Like any Stalinist regime, Castro's rule is based on the atomisation of the working class. While the level of repression in Cuba cannot be compared with the Stalinist terror of the 1930s in Russia, Castroite Cuba is inherently opposed to any form of working-class political independence.
And working-class democracy is not some kind of an optional extra for a socialist society. Socialism means that those who produce the wealth of society are those who govern society. Socialism is not a pair of scales in which one weighs up a welfare state and nationalisation against working-class democracy.
Cuba's anti-imperialism was another theme in the debate. Had not Castro sent troops to fight in Angola against CIA-financed and South-African-backed rebels, and thereby also contributed to the overthrow of apartheid in South Africa?
True enough. But Castro never criticised the imperialism of the former Soviet Union and its essentially colonial relationship with its Eastern European satellite states. And when the Soviet Union invaded Czechoslovakia in 1968, Castro supported the invasion.

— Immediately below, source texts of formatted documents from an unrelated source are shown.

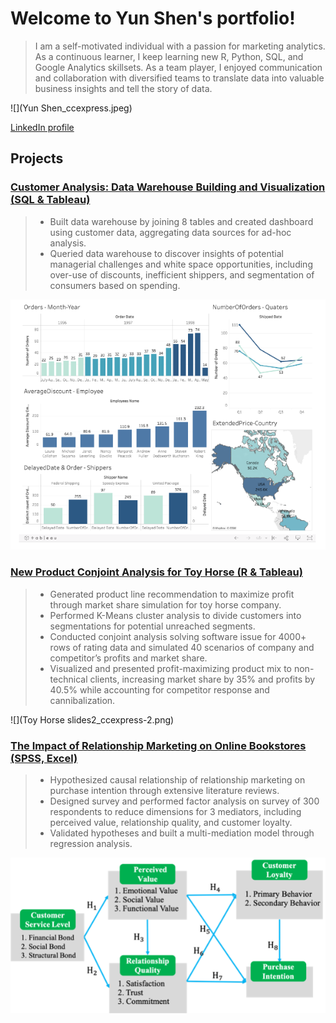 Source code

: # Welcome to Yun Shen's portfolio!

>I am a self-motivated individual with a passion for marketing analytics. As a continuous learner, I keep learning new R, Python, SQL, and Google Analytics
>skillsets. As a team player, I enjoyed communication and collaboration with diversified teams to translate data into valuable business insights and tell the story
>of data.  

![](Yun Shen_ccexpress.jpeg)

[LinkedIn profile](https://www.linkedin.com/in/yun-shen-carina/)

## Projects
### [Customer Analysis: Data Warehouse Building and Visualization (SQL & Tableau)](https://public.tableau.com/app/profile/yun.shen.carina/viz/CustomerAnalysis_16477202783490/Dashboard1)

> - Built data warehouse by joining 8 tables and created dashboard using customer data, aggregating data sources for ad-hoc analysis.
> - Queried data warehouse to discover insights of potential managerial challenges and white space opportunities, including over-use of discounts, inefficient shippers, and segmentation of consumers based on spending.  

![](SQL.png)

### [New Product Conjoint Analysis for Toy Horse (R & Tableau)](https://rpubs.com/yunshen/874187)

> - Generated product line recommendation to maximize profit through market share simulation for toy horse company.
> - Performed K-Means cluster analysis to divide customers into segmentations for potential unreached segments.
> - Conducted conjoint analysis solving software issue for 4000+ rows of rating data and simulated 40 scenarios of company and competitor’s profits and market share.
> - Visualized and presented profit-maximizing product mix to non-technical clients, increasing market share by 35% and profits by 40.5% while accounting for competitor response and cannibalization.

![](Toy Horse slides2_ccexpress-2.png)

### [The Impact of Relationship Marketing on Online Bookstores (SPSS, Excel)](https://drive.google.com/file/d/18xAEwumRgFQr19_82c1mIDahJYtrlCKM/view?usp=sharing)

> - Hypothesized causal relationship of relationship marketing on purchase intention through extensive literature reviews.
> - Designed survey and performed factor analysis on survey of 300 respondents to reduce dimensions for 3 mediators, including perceived value, relationship quality, and customer loyalty.
> - Validated hypotheses and built a multi-mediation model through regression analysis.

![](Picture1_ccexpress.png)
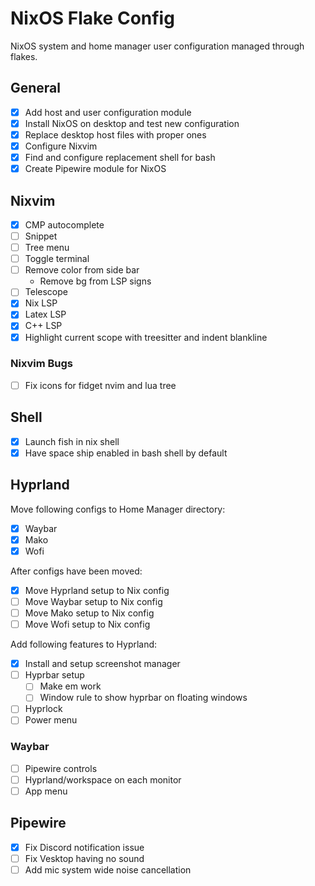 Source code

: # NixOS Flake Config

NixOS system and home manager user configuration managed through flakes.

## General

- [x] Add host and user configuration module
- [x] Install NixOS on desktop and test new configuration
- [x] Replace desktop host files with proper ones
- [x] Configure Nixvim
- [x] Find and configure replacement shell for bash
- [x] Create Pipewire module for NixOS

## Nixvim

- [x] CMP autocomplete
- [ ] Snippet
- [ ] Tree menu
- [ ] Toggle terminal
- [ ] Remove color from side bar
  - Remove bg from LSP signs
- [ ] Telescope
- [x] Nix LSP
- [x] Latex LSP
- [x] C++ LSP
- [x] Highlight current scope with treesitter and indent blankline

### Nixvim Bugs

- [ ] Fix icons for fidget nvim and lua tree

## Shell

- [x] Launch fish in nix shell
- [x] Have space ship enabled in bash shell by default

## Hyprland

Move following configs to Home Manager directory:

- [x] Waybar
- [x] Mako
- [x] Wofi

After configs have been moved:

- [x] Move Hyprland setup to Nix config
- [ ] Move Waybar setup to Nix config
- [ ] Move Mako setup to Nix config
- [ ] Move Wofi setup to Nix config

Add following features to Hyprland:

- [x] Install and setup screenshot manager
- [ ] Hyprbar setup
  - [ ] Make em work
  - [ ] Window rule to show hyprbar on floating windows
- [ ] Hyprlock
- [ ] Power menu

### Waybar

- [ ] Pipewire controls
- [ ] Hyprland/workspace on each monitor
- [ ] App menu

## Pipewire

- [x] Fix Discord notification issue
- [ ] Fix Vesktop having no sound
- [ ] Add mic system wide noise cancellation
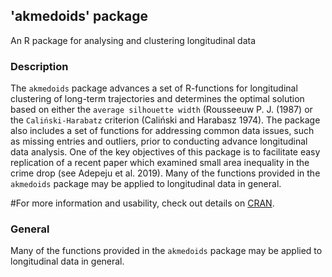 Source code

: ## 'akmedoids' package

An R package for analysing and clustering longitudinal data

### Description

The `akmedoids` package advances a set of R-functions for longitudinal clustering of long-term trajectories and determines the optimal solution based on either the `average silhouette width` (Rousseeuw P. J. (1987) or the `Caliński-Harabatz` criterion (Caliński and Harabasz 1974). The package also includes a set of functions for addressing common data issues, such as missing entries and outliers, prior to conducting advance longitudinal data analysis. One of the key objectives of this package is to facilitate easy replication of a recent paper which examined small area inequality in the crime drop (see Adepeju et al. 2019). Many of the functions provided in the `akmedoids` package may be applied to longitudinal data in general. 

#For more information and usability, check out details on [CRAN](https://cran.r-project.org/web/packages/akmedoids/index.html).

### General 

Many of the functions provided in the `akmedoids` package may be applied to longitudinal data in general. 

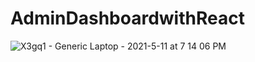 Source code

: # AdminDashboardwithReact

![X3gq1 - Generic Laptop - 2021-5-11 at 7 14 06 PM](https://user-images.githubusercontent.com/73660174/140520005-1a167f53-6115-4301-9e0c-582bd97a664f.jpg)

Castro's anti-imperialism has always been a rather one-sided affair: imperialism was bad if it was American, but progressive if it emanated from the 'socialist' bloc.
If the Marxist Forum debate was essentially a re-stating of previously held positions, it was nonetheless a useful exercise in bringing such positions out into the open. At times it was the political equivalent of a walk down Memory Lane.
The RCG member recently returned from Cuba did not actually use the phrase so popular with the fellow travellers who visited the Soviet Union in the 1930s - 'I have seen the future and it works' - but that was certainly the essence of his contribution.
A person who described himself as a 'libertarian socialist' - but who quickly turned out to be anything but libertarian - provided an endorsement of George Orwell's claim of the 1930s that socialism attracts all kinds of cranks and faddists by arguing that the prevalence of trolleybuses and organically grown cabbages was a measure of a society's advance towards socialism.
And the one supporter of Scottish Militant Labour who turned up for the debate provided a reminder of what an appalling semi-Stalinist sect Militant was at the height of its influence.
In the 1930s, he pointed out, Trotskyists in Cuba were murdered. Under Castro, however, they were merely imprisoned and then released (provided they promised to refrain from further political activity). This, surely, was progress and a measure of the 'socialist orientation' of a government which had 'established the preconditions for socialism'.
As for calling for the overthrow of Castro, he explained, this would be like calling for the overthrow of Scargill in the middle of the miners' strike of 1984/85.
How long Stalinism will survive in Cuba is open to debate. But, judging by the Marxist Forum debate, illusions in it will unfortunately be around for a lot longer than Castro himself.